* [TASK OBJECTIVE]
Read through the entries below and copy each line where "orderBy" turns up.

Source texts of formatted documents
▬▬▬▬▬▬▬▬▬▬
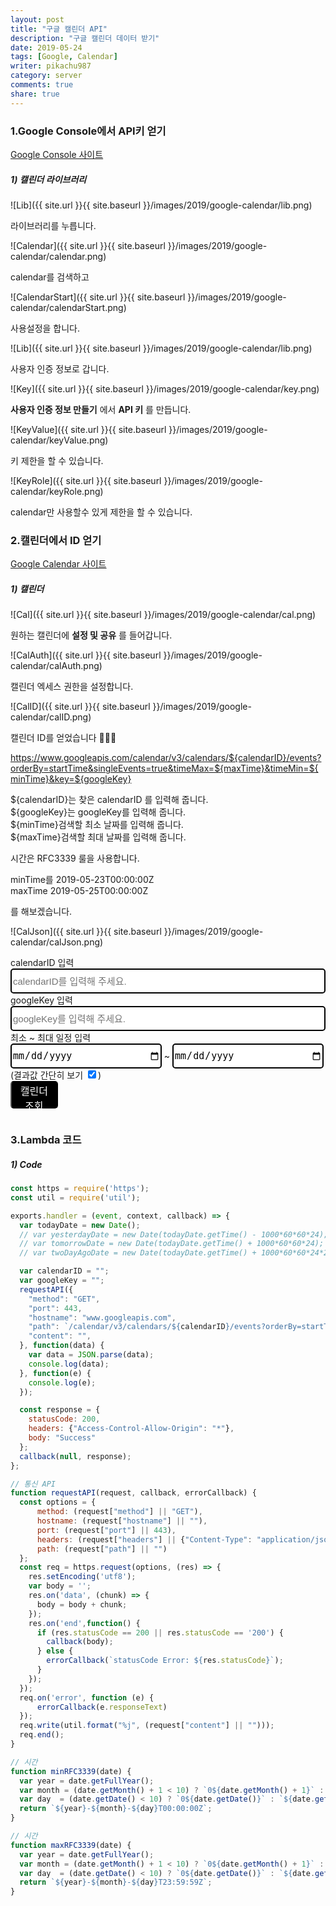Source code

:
 ```yaml
---
layout: post
title: "구글 캘린더 API"
description: "구글 캘린더 데이터 받기"
date: 2019-05-24
tags: [Google, Calendar]
writer: pikachu987
category: server
comments: true
share: true
---
```


### 1.Google Console에서 API키 얻기

<a href='https://console.developers.google.com/' target='blank'>Google Console 사이트</a>

##### 1) 캘린더 라이브러리

![Lib]({{ site.url }}{{ site.baseurl }}/images/2019/google-calendar/lib.png)

라이브러리를 누릅니다.

![Calendar]({{ site.url }}{{ site.baseurl }}/images/2019/google-calendar/calendar.png)

calendar를 검색하고

![CalendarStart]({{ site.url }}{{ site.baseurl }}/images/2019/google-calendar/calendarStart.png)

사용설정을 합니다.

![Lib]({{ site.url }}{{ site.baseurl }}/images/2019/google-calendar/lib.png)

사용자 인증 정보로 갑니다.

![Key]({{ site.url }}{{ site.baseurl }}/images/2019/google-calendar/key.png)

**사용자 인증 정보 만들기** 에서 **API 키** 를 만듭니다.

![KeyValue]({{ site.url }}{{ site.baseurl }}/images/2019/google-calendar/keyValue.png)

키 제한을 할 수 있습니다.

![KeyRole]({{ site.url }}{{ site.baseurl }}/images/2019/google-calendar/keyRole.png)

calendar만 사용할수 있게 제한을 할 수 있습니다.

### 2.캘린더에서 ID 얻기

<a href='https://calendar.google.com/calendar/' target='blank'>Google Calendar 사이트</a>

##### 1) 캘린더

![Cal]({{ site.url }}{{ site.baseurl }}/images/2019/google-calendar/cal.png)

원하는 캘린더에 **설정 및 공유** 를 들어갑니다.

![CalAuth]({{ site.url }}{{ site.baseurl }}/images/2019/google-calendar/calAuth.png)

캘린더 엑세스 권한을 설정합니다.

![CalID]({{ site.url }}{{ site.baseurl }}/images/2019/google-calendar/calID.png)

캘린더 ID를 얻었습니다 🎉🎉🎉

<a href='https://www.googleapis.com/calendar/v3/calendars//events?orderBy=startTime&singleEvents=true&timeMax=&timeMin=&key=' target='blank'>https://www.googleapis.com/calendar/v3/calendars/${calendarID}/events?orderBy=startTime&singleEvents=true&timeMax=${maxTime}&timeMin=${minTime}&key=${googleKey}</a>

${calendarID}는 찾은 calendarID 를 입력해 줍니다.<br>
${googleKey}는 googleKey를 입력해 줍니다.<br>
${minTime}검색할 최소 날짜를 입력해 줍니다.<br>
${maxTime}검색할 최대 날짜를 입력해 줍니다.

시간은 RFC3339 룰을 사용합니다.

minTime를 2019-05-23T00:00:00Z<br>
maxTime 2019-05-25T00:00:00Z

를 해보겠습니다.

![CalJson]({{ site.url }}{{ site.baseurl }}/images/2019/google-calendar/calJson.png)

<span>calendarID 입력</span><br>
<input id="input_id" type="text" value="" placeholder="calendarID를 입력해 주세요." style="height: 40px; width: 100%; border: 2px solid black; border-radius: 5px; font-size: 15px;">
<span>googleKey 입력</span><br>
<input id="input_googleKey" type="text" value="" placeholder="googleKey를 입력해 주세요." style="height: 40px; width: 100%; border: 2px solid black; border-radius: 5px; font-size: 15px;">
<span>최소 ~ 최대 일정 입력</span><br>
<input id="input_min" type="date" value="" style="height: 40px; width: 48%; border: 2px solid black; border-radius: 5px; font-size: 15px;"> ~
<input id="input_max" type="date" value="" style="height: 40px; width: 48%; border: 2px solid black; border-radius: 5px; font-size: 15px;">
(결과값 간단히 보기 <input id="check_find" checked="true" type="checkbox">)<br>
<button id="search_cal" style="height:44px; width: 15%; border-top: 2px solid black; border-radius: 5px; font-size: 16px; background-color: black; color: white;">캘린더 조회</button>
<pre id="print_json" style="padding: 0px; margin: 0px;"></pre>

### 3.Lambda 코드

##### 1) Code

```javascript
const https = require('https');
const util = require('util');

exports.handler = (event, context, callback) => {
  var todayDate = new Date();
  // var yesterdayDate = new Date(todayDate.getTime() - 1000*60*60*24);
  // var tomorrowDate = new Date(todayDate.getTime() + 1000*60*60*24);
  // var twoDayAgoDate = new Date(todayDate.getTime() + 1000*60*60*24*2);

  var calendarID = "";
  var googleKey = "";
  requestAPI({
    "method": "GET",
    "port": 443,
    "hostname": "www.googleapis.com",
    "path": `/calendar/v3/calendars/${calendarID}/events?orderBy=startTime&singleEvents=true&timeMax=${maxRFC3339(todayDate)}&timeMin=${minRFC3339(todayDate)}&key=${googleKey}`,
    "content": "",
  }, function(data) {
    var data = JSON.parse(data);
    console.log(data);
  }, function(e) {
    console.log(e);
  });

  const response = {
    statusCode: 200,
    headers: {"Access-Control-Allow-Origin": "*"},
    body: "Success"
  };
  callback(null, response);
};

// 통신 API
function requestAPI(request, callback, errorCallback) {
  const options = {
      method: (request["method"] || "GET"),
      hostname: (request["hostname"] || ""),
      port: (request["port"] || 443),
      headers: (request["headers"] || {"Content-Type": "application/json"}),
      path: (request["path"] || "")
  };
  const req = https.request(options, (res) => {
    res.setEncoding('utf8');
    var body = '';
    res.on('data', (chunk) => {
      body = body + chunk;
    });
    res.on('end',function() {
      if (res.statusCode == 200 || res.statusCode == '200') {
        callback(body);
      } else {
        errorCallback(`statusCode Error: ${res.statusCode}`);
      }
    });
  });
  req.on('error', function (e) {
      errorCallback(e.responseText)
  });
  req.write(util.format("%j", (request["content"] || "")));
  req.end();
}

// 시간
function minRFC3339(date) {
  var year = date.getFullYear();
  var month = (date.getMonth() + 1 < 10) ? `0${date.getMonth() + 1}` : `${date.getMonth() + 1}`;
  var day  = (date.getDate() < 10) ? `0${date.getDate()}` : `${date.getDate()}`;
  return `${year}-${month}-${day}T00:00:00Z`;
}

// 시간
function maxRFC3339(date) {
  var year = date.getFullYear();
  var month = (date.getMonth() + 1 < 10) ? `0${date.getMonth() + 1}` : `${date.getMonth() + 1}`;
  var day  = (date.getDate() < 10) ? `0${date.getDate()}` : `${date.getDate()}`;
  return `${year}-${month}-${day}T23:59:59Z`;
}
```


<script src="https://code.jquery.com/jquery-1.12.4.js"></script>
<script type="text/javascript">
$(document).ready(function() {

  $("#search_cal").click(function() {
    const id = $("#input_id").val();
    if (id == "" || id == undefined) {
      $("#print_json").empty();
      $("#print_json").append("id를 입력하세요.");
      return
    }

    const googleKey = $("#input_googleKey").val();
    if (googleKey == "" || googleKey == undefined) {
      $("#print_json").empty();
      $("#print_json").append("googleKey를 입력하세요.");
      return
    }

    const min = $("#input_min").val();
    if (min == "" || min == undefined) {
      $("#print_json").empty();
      $("#print_json").append("최소 날짜를 입력하세요.");
      return
    }

    const max = $("#input_max").val();
    if (max == "" || max == undefined) {
      $("#print_json").empty();
      $("#print_json").append("최대 날짜를 입력하세요.");
      return
    }

    var minDate = new Date(min);
    var maxDate = new Date(max);

    if (minDate > maxDate) {
      $("#print_json").empty();
      $("#print_json").append("최소 날짜가 최대 날짜를 넘으면 안됩니다.");
      return
    }

    const urlPath = `https://www.googleapis.com/calendar/v3/calendars/${id}/events?orderBy=startTime&singleEvents=true&timeMax=${maxRFC3339(maxDate)}&timeMin=${minRFC3339(minDate)}&key=${googleKey}`;

    $.ajax({
          type: "GET",
          url: urlPath,
          success: function(args) {
            $("#print_json").empty();
            if ($("#check_find").is(':checked')) {
              var json = JSON.stringify(args["items"], null, 4);
              $("#print_json").append(document.createTextNode(json));
            } else {
              var json = JSON.stringify(args, null, 4);
              $("#print_json").append(document.createTextNode(json));
            }
          },
          error: function(e) {
            var json = JSON.stringify(e, null, 4);
            $("#print_json").empty();
            $("#print_json").append(document.createTextNode(json));
          }
      });
  });

  // 시간
  function minRFC3339(date) {
    var year = date.getFullYear();
    var month = (date.getMonth() + 1 < 10) ? `0${date.getMonth() + 1}` : `${date.getMonth() + 1}`;
    var day  = (date.getDate() < 10) ? `0${date.getDate()}` : `${date.getDate()}`;
    return `${year}-${month}-${day}T00:00:00Z`;
  }

  // 시간
  function maxRFC3339(date) {
    var year = date.getFullYear();
    var month = (date.getMonth() + 1 < 10) ? `0${date.getMonth() + 1}` : `${date.getMonth() + 1}`;
    var day  = (date.getDate() < 10) ? `0${date.getDate()}` : `${date.getDate()}`;
    return `${year}-${month}-${day}T23:59:59Z`;
  }
});
</script>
▬▬▬▬▬▬▬▬▬▬
* [SOLUTION BELOW]
<a href='https://www.googleapis.com/calendar/v3/calendars//events?orderBy=startTime&singleEvents=true&timeMax=&timeMin=&key=' target='blank'>https://www.googleapis.com/calendar/v3/calendars/${calendarID}/events?orderBy=startTime&singleEvents=true&timeMax=${maxTime}&timeMin=${minTime}&key=${googleKey}</a>
    "path": `/calendar/v3/calendars/${calendarID}/events?orderBy=startTime&singleEvents=true&timeMax=${maxRFC3339(todayDate)}&timeMin=${minRFC3339(todayDate)}&key=${googleKey}`,
    const urlPath = `https://www.googleapis.com/calendar/v3/calendars/${id}/events?orderBy=startTime&singleEvents=true&timeMax=${maxRFC3339(maxDate)}&timeMin=${minRFC3339(minDate)}&key=${googleKey}`;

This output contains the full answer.